TASK TO CARRY OUT
Work out how many lines in the data below contain the string "pendant", and reply with that figure alone.

SUPPLIED MATERIAL
# # # # # # #

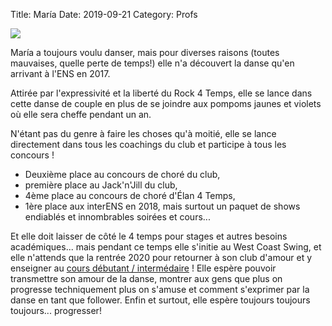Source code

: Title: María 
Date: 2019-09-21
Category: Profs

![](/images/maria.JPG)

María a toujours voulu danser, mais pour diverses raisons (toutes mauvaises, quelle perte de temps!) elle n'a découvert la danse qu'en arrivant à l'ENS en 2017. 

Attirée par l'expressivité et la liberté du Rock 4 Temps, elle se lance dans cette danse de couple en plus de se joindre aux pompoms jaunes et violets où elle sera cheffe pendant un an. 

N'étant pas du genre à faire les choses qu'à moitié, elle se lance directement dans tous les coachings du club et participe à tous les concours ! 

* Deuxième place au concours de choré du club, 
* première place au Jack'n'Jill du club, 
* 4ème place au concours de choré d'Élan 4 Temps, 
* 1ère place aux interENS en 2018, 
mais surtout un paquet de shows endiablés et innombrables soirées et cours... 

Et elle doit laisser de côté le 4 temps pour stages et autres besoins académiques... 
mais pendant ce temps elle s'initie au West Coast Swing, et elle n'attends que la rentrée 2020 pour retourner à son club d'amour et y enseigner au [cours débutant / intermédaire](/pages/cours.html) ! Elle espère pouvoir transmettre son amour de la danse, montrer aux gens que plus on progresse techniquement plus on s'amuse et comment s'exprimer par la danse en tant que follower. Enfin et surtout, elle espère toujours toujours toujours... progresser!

# # # # # # #

OUTPUT OF THE TASK
2